Search and Seizure
If a police officer has a reasonable basis for believing that a person is involved in criminal activity or is about to be involved in criminal activity, the officer has a right to make an investigative stop of that person. Another name for an investigative stop is a “Terry Stop,” which name is taken from the United States Supreme Court case of Terry v. Ohio. The officer may make the stop even though he or she does not have probable cause for an arrest. The purpose of the stop is to investigate criminal activity and not to make an arrest.
When an officer makes an investigative stop, he or she has a right to search the person who is stopped. The purpose of this warrantless search is to protect the safety of the officer making the investigative stop.
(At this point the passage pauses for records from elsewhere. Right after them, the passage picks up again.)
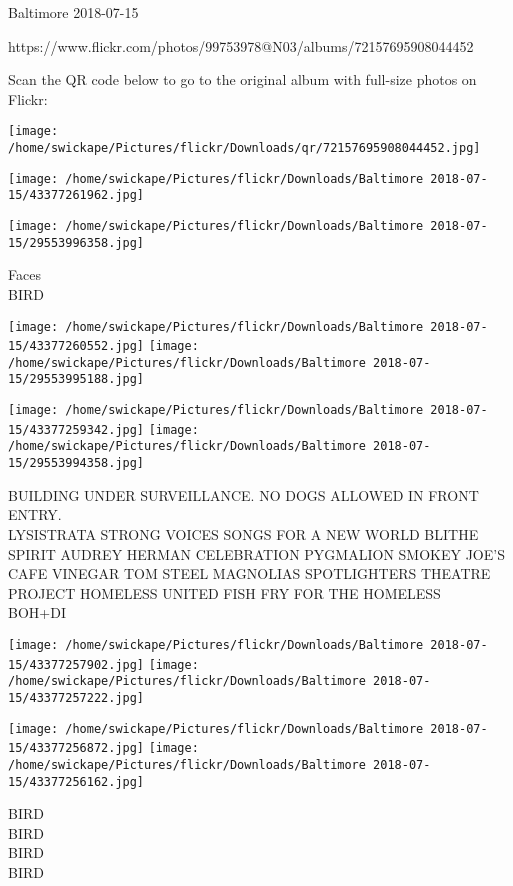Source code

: \documentclass[10pt,letterpaper]{article}
\begin{document}
Baltimore 2018-07-15

https://www.flickr.com/photos/99753978@N03/albums/72157695908044452

Scan the QR code below to go to the original album with full-size photos on Flickr:

\texttt{[image: /home/swickape/Pictures/flickr/Downloads/qr/72157695908044452.jpg]}
\pagebreak

\texttt{[image: /home/swickape/Pictures/flickr/Downloads/Baltimore 2018-07-15/43377261962.jpg]}

\vspace{0.25in}
\texttt{[image: /home/swickape/Pictures/flickr/Downloads/Baltimore 2018-07-15/29553996358.jpg]}

Faces\\
BIRD
\pagebreak

\texttt{[image: /home/swickape/Pictures/flickr/Downloads/Baltimore 2018-07-15/43377260552.jpg]}
\texttt{[image: /home/swickape/Pictures/flickr/Downloads/Baltimore 2018-07-15/29553995188.jpg]}

\texttt{[image: /home/swickape/Pictures/flickr/Downloads/Baltimore 2018-07-15/43377259342.jpg]}
\texttt{[image: /home/swickape/Pictures/flickr/Downloads/Baltimore 2018-07-15/29553994358.jpg]}

BUILDING UNDER SURVEILLANCE.  NO DOGS ALLOWED IN FRONT ENTRY.\\
LYSISTRATA STRONG VOICES SONGS FOR A NEW WORLD BLITHE SPIRIT AUDREY HERMAN CELEBRATION PYGMALION SMOKEY JOE'S CAFE VINEGAR TOM STEEL MAGNOLIAS SPOTLIGHTERS THEATRE\\
PROJECT HOMELESS UNITED FISH FRY FOR THE HOMELESS\\
BOH+DI
\pagebreak

\texttt{[image: /home/swickape/Pictures/flickr/Downloads/Baltimore 2018-07-15/43377257902.jpg]}
\texttt{[image: /home/swickape/Pictures/flickr/Downloads/Baltimore 2018-07-15/43377257222.jpg]}

\texttt{[image: /home/swickape/Pictures/flickr/Downloads/Baltimore 2018-07-15/43377256872.jpg]}
\texttt{[image: /home/swickape/Pictures/flickr/Downloads/Baltimore 2018-07-15/43377256162.jpg]}

BIRD\\
BIRD\\
BIRD\\
BIRD
\pagebreak
\end{document}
The search must be reasonable and must be based upon the officer’s belief that the person whom he or she is stopping may be in possession of a weapon.
A search of a person in an investigative stop is a limited search and generally consists of a “pat-down” or a frisk of the person’s body. The purpose of the search is not to obtain evidence. Its object is to search for weapons. The factors, which justify the limited search, include bulges in pockets that resemble weapons, fleeing the scene, furtive gestures, nervousness, sudden movements, threats, and intoxication. Although one of these factors may justify a limited search, a combination of the factors may not always justify the limited search. Whether the search is justified depends upon all of the circumstances.
Although the search is generally limited to the outer clothing of a person who is stopped, the search may extend to objects that might contain a weapon, such as a pocket or a purse. The search of a pocket or a purse does not necessarily extend to containers that are found in the pocket or the purse.
The search of a person in an investigative stop may extend to an automobile that the person who is stopped is driving. The officer has a right to conduct a limited search of the passenger compartment of the automobile for weapons or other dangerous instrumentalities. The officer does not have the right to search the trunk of the automobile, however. The search must be based upon the officer’s reasonable belief that the person who has been stopped may be armed and dangerous.
In summary, a warrantless search of a person who is being stopped by a police officer for an investigative stop is a limited search, which is conducted in order to protect the safety of the officer.